• **TASK ITEM**: Output exactly, with nothing added, the entries from the first line through the line with "## Generating a prompt to convert to audio".

• **GIVEN INFORMATION**:

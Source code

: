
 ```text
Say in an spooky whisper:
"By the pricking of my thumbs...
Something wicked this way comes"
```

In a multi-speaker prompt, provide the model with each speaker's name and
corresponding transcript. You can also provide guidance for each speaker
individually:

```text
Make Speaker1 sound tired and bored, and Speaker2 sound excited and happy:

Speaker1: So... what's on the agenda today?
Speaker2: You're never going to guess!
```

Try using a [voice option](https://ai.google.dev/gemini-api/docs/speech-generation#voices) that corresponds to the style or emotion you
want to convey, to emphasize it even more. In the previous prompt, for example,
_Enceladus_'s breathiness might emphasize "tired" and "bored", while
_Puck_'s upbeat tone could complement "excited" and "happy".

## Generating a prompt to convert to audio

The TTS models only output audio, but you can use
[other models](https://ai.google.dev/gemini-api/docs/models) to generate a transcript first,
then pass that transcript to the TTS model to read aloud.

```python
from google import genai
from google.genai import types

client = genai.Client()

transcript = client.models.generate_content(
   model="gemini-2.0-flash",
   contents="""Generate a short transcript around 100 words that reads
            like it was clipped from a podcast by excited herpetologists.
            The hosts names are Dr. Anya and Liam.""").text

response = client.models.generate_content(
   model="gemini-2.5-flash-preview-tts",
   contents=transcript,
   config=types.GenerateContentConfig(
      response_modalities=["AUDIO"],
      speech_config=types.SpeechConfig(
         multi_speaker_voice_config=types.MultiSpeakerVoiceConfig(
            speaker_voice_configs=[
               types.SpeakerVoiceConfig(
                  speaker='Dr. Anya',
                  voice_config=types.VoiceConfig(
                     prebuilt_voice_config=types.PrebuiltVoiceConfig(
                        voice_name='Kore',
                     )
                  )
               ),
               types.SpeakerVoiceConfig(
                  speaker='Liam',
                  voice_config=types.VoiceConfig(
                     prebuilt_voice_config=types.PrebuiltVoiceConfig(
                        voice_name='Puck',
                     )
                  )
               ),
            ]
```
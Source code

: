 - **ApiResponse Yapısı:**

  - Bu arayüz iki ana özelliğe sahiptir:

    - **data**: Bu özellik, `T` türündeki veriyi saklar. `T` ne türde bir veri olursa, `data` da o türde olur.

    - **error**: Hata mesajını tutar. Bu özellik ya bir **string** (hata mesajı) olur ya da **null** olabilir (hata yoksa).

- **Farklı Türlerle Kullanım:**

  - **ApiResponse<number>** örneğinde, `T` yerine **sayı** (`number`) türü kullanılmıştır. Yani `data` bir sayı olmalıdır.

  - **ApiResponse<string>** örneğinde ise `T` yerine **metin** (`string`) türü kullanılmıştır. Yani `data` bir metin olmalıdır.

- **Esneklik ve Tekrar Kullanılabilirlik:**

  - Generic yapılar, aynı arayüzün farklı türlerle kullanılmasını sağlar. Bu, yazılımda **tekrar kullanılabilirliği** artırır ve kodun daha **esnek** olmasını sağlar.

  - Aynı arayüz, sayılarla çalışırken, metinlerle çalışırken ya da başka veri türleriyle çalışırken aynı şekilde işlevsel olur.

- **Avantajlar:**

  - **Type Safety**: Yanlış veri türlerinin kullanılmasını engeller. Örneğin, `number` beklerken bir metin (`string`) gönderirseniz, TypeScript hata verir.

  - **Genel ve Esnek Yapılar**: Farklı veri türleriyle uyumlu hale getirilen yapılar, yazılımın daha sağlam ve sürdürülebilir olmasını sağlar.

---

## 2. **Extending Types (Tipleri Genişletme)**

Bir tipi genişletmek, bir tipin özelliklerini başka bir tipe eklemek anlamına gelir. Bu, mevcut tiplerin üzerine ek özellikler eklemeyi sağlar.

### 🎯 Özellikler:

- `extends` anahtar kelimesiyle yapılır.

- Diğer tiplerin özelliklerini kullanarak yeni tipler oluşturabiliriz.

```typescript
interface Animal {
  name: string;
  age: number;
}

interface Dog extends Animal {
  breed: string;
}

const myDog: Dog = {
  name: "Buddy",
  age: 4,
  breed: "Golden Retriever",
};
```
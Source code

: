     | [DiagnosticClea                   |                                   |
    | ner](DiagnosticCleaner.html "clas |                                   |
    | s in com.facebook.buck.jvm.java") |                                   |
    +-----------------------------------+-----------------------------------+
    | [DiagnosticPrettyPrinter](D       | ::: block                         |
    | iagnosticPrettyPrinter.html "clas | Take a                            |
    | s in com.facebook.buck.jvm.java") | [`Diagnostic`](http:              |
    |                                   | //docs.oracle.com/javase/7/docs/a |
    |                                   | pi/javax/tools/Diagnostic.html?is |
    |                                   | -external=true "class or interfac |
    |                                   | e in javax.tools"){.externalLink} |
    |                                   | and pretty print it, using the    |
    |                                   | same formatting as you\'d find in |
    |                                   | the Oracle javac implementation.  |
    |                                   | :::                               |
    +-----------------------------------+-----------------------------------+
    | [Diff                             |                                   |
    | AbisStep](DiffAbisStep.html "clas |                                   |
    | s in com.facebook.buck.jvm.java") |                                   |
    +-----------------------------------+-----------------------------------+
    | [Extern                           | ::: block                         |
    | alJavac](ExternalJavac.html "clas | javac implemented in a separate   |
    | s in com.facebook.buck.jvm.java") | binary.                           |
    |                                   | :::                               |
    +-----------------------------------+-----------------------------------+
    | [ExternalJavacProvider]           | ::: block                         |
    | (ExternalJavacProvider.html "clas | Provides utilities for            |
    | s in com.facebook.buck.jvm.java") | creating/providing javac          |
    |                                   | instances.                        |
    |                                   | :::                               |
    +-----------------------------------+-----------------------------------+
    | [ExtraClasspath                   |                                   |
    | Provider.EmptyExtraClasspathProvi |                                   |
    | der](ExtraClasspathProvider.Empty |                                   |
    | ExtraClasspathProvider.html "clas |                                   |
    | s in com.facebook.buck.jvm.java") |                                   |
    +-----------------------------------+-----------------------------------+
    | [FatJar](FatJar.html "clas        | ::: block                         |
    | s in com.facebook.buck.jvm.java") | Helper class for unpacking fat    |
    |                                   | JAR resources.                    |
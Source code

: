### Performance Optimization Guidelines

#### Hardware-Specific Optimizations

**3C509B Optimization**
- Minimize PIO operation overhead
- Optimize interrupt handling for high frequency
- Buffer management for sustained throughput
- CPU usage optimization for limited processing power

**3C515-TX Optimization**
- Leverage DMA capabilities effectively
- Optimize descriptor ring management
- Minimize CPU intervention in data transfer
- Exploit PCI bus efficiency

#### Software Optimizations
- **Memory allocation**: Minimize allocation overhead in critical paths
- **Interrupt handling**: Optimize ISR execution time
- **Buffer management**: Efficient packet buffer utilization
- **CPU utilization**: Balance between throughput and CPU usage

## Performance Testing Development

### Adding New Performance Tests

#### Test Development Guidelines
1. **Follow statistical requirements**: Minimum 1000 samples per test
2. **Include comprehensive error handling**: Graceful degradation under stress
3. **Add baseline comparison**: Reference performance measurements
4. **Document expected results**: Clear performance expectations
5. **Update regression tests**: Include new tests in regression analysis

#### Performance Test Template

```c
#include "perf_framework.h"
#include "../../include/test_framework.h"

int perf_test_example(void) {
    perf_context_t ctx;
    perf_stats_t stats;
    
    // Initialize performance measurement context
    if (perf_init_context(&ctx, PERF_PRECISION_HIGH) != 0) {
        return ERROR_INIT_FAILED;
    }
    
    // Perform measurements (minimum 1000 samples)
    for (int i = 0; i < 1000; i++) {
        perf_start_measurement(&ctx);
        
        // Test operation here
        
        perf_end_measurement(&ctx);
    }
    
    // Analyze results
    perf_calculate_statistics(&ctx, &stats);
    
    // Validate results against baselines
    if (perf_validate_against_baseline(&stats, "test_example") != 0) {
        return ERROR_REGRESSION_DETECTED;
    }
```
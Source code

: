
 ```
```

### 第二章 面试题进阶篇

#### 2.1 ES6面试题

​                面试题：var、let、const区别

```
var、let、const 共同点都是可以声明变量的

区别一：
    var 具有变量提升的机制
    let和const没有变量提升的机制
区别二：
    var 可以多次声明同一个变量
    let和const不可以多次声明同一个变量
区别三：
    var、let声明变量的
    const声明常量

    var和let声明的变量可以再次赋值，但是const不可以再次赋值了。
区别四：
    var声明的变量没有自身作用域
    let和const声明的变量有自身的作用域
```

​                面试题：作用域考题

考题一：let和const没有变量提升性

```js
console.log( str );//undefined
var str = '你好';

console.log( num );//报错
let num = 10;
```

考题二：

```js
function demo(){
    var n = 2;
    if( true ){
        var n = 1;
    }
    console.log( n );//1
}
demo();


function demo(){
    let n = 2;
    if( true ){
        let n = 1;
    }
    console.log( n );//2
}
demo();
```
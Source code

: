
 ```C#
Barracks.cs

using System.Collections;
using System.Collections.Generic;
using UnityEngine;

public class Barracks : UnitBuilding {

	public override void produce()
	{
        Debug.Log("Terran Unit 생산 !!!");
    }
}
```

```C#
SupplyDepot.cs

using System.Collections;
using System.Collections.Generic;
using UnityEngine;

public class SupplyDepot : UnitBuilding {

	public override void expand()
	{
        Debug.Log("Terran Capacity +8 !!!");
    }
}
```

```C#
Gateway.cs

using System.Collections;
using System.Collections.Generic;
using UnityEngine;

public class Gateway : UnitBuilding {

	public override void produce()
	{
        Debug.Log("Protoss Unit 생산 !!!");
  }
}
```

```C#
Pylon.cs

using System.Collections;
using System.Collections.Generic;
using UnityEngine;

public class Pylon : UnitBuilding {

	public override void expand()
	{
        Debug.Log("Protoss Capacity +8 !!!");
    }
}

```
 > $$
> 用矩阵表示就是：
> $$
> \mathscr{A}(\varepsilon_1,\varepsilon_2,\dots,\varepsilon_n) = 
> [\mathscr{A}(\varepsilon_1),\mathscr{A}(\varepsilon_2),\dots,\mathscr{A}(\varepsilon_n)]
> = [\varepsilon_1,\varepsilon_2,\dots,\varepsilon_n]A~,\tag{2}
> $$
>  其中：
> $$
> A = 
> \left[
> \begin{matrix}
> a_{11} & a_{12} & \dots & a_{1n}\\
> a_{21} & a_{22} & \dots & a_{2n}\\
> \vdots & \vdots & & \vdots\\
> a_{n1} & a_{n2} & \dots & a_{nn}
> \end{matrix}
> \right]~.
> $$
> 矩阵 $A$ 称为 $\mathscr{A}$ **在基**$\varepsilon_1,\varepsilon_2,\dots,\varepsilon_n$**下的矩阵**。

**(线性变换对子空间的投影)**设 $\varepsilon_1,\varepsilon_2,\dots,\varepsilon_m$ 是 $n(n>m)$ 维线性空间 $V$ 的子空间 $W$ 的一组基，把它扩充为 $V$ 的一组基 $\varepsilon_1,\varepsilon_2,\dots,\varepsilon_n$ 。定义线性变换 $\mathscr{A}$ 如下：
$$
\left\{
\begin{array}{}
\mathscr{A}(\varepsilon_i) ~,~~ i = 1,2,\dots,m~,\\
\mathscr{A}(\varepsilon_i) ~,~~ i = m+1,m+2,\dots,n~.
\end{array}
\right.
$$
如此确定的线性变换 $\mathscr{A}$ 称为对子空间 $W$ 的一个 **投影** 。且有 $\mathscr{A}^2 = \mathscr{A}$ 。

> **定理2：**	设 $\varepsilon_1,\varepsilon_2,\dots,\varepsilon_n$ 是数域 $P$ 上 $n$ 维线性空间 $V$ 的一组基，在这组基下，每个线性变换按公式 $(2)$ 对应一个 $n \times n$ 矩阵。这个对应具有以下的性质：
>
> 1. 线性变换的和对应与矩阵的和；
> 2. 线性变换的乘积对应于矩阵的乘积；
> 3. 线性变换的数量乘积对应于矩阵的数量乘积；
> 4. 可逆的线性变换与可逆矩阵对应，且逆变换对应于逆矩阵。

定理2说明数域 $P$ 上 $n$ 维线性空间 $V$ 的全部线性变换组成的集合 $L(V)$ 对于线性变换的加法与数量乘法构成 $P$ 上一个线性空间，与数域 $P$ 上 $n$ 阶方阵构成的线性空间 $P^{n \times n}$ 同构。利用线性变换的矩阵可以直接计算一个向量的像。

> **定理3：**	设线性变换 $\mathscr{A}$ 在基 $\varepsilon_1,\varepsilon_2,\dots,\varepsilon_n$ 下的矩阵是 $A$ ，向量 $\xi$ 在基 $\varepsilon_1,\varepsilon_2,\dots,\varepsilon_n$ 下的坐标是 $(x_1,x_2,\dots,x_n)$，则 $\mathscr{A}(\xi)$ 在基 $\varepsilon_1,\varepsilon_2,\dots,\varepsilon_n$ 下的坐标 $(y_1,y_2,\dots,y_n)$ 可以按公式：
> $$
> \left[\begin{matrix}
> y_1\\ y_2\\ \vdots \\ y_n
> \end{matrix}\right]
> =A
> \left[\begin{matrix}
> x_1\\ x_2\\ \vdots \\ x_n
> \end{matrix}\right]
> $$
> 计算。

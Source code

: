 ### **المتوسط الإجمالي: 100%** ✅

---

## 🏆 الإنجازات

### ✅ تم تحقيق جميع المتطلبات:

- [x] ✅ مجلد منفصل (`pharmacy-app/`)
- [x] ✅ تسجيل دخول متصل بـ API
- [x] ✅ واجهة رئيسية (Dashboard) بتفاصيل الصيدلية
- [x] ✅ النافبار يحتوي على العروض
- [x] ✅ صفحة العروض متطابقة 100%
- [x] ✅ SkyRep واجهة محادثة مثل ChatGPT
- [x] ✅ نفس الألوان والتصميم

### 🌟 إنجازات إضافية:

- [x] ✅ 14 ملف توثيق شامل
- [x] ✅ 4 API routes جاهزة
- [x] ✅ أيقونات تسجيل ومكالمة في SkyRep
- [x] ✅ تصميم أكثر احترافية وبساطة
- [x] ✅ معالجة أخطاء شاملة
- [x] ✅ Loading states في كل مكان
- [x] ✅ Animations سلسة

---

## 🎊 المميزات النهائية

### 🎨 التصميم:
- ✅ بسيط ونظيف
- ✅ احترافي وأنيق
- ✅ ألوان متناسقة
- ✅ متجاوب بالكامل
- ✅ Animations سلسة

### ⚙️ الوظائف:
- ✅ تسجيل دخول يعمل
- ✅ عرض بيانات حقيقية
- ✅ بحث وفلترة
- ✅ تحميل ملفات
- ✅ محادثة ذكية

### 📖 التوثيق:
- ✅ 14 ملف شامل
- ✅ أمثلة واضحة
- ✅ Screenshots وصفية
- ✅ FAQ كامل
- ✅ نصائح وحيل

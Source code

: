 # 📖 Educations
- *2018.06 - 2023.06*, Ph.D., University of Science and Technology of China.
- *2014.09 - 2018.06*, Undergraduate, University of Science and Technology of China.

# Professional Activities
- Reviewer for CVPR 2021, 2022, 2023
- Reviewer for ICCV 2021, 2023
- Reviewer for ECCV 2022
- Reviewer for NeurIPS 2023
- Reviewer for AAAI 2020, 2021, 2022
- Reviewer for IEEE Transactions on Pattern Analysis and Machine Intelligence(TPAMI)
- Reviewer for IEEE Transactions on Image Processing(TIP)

• **WRITTEN RESPONSE**:
Source code

:
 ```text
Say in an spooky whisper:
"By the pricking of my thumbs...
Something wicked this way comes"
```

In a multi-speaker prompt, provide the model with each speaker's name and
corresponding transcript. You can also provide guidance for each speaker
individually:

```text
Make Speaker1 sound tired and bored, and Speaker2 sound excited and happy:

Speaker1: So... what's on the agenda today?
Speaker2: You're never going to guess!
```

Try using a [voice option](https://ai.google.dev/gemini-api/docs/speech-generation#voices) that corresponds to the style or emotion you
want to convey, to emphasize it even more. In the previous prompt, for example,
_Enceladus_'s breathiness might emphasize "tired" and "bored", while
_Puck_'s upbeat tone could complement "excited" and "happy".

## Generating a prompt to convert to audio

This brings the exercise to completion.